* TASK OBJECTIVE:
Your response should consist of every entry, unchanged.

[Dataset entries]
━━━━━━━━
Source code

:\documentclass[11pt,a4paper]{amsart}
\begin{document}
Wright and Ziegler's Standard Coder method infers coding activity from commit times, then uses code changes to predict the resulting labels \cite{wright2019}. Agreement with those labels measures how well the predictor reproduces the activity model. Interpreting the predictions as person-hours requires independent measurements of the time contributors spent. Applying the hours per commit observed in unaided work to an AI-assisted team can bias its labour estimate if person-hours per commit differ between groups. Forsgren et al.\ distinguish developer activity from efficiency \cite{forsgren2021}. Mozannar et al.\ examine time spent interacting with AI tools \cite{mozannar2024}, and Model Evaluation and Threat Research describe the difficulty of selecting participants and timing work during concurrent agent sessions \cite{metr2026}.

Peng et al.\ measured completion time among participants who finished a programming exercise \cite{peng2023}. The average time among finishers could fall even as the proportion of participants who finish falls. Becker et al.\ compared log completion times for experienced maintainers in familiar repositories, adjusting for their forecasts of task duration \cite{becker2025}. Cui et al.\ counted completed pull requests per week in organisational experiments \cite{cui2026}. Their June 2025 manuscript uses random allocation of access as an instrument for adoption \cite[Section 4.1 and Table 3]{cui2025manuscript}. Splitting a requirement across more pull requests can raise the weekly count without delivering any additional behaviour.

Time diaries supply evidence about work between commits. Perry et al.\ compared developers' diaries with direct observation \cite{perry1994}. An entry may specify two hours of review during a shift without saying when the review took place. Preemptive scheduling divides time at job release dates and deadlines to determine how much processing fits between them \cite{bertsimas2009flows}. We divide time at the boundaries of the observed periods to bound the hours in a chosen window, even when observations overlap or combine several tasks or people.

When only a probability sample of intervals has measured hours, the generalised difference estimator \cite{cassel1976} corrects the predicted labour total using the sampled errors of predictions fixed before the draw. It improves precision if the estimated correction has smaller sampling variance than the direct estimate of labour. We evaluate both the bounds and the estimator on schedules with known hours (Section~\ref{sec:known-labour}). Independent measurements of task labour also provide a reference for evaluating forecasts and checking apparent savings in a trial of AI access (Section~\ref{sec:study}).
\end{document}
━━━━━━━━
* RESULT:
Source code

:\documentclass[11pt,a4paper]{amsart}
\begin{document}
Wright and Ziegler's Standard Coder method infers coding activity from commit times, then uses code changes to predict the resulting labels \cite{wright2019}. Agreement with those labels measures how well the predictor reproduces the activity model. Interpreting the predictions as person-hours requires independent measurements of the time contributors spent. Applying the hours per commit observed in unaided work to an AI-assisted team can bias its labour estimate if person-hours per commit differ between groups. Forsgren et al.\ distinguish developer activity from efficiency \cite{forsgren2021}. Mozannar et al.\ examine time spent interacting with AI tools \cite{mozannar2024}, and Model Evaluation and Threat Research describe the difficulty of selecting participants and timing work during concurrent agent sessions \cite{metr2026}.

Peng et al.\ measured completion time among participants who finished a programming exercise \cite{peng2023}. The average time among finishers could fall even as the proportion of participants who finish falls. Becker et al.\ compared log completion times for experienced maintainers in familiar repositories, adjusting for their forecasts of task duration \cite{becker2025}. Cui et al.\ counted completed pull requests per week in organisational experiments \cite{cui2026}. Their June 2025 manuscript uses random allocation of access as an instrument for adoption \cite[Section 4.1 and Table 3]{cui2025manuscript}. Splitting a requirement across more pull requests can raise the weekly count without delivering any additional behaviour.

Time diaries supply evidence about work between commits. Perry et al.\ compared developers' diaries with direct observation \cite{perry1994}. An entry may specify two hours of review during a shift without saying when the review took place. Preemptive scheduling divides time at job release dates and deadlines to determine how much processing fits between them \cite{bertsimas2009flows}. We divide time at the boundaries of the observed periods to bound the hours in a chosen window, even when observations overlap or combine several tasks or people.

When only a probability sample of intervals has measured hours, the generalised difference estimator \cite{cassel1976} corrects the predicted labour total using the sampled errors of predictions fixed before the draw. It improves precision if the estimated correction has smaller sampling variance than the direct estimate of labour. We evaluate both the bounds and the estimator on schedules with known hours (Section~\ref{sec:known-labour}). Independent measurements of task labour also provide a reference for evaluating forecasts and checking apparent savings in a trial of AI access (Section~\ref{sec:study}).
\end{document}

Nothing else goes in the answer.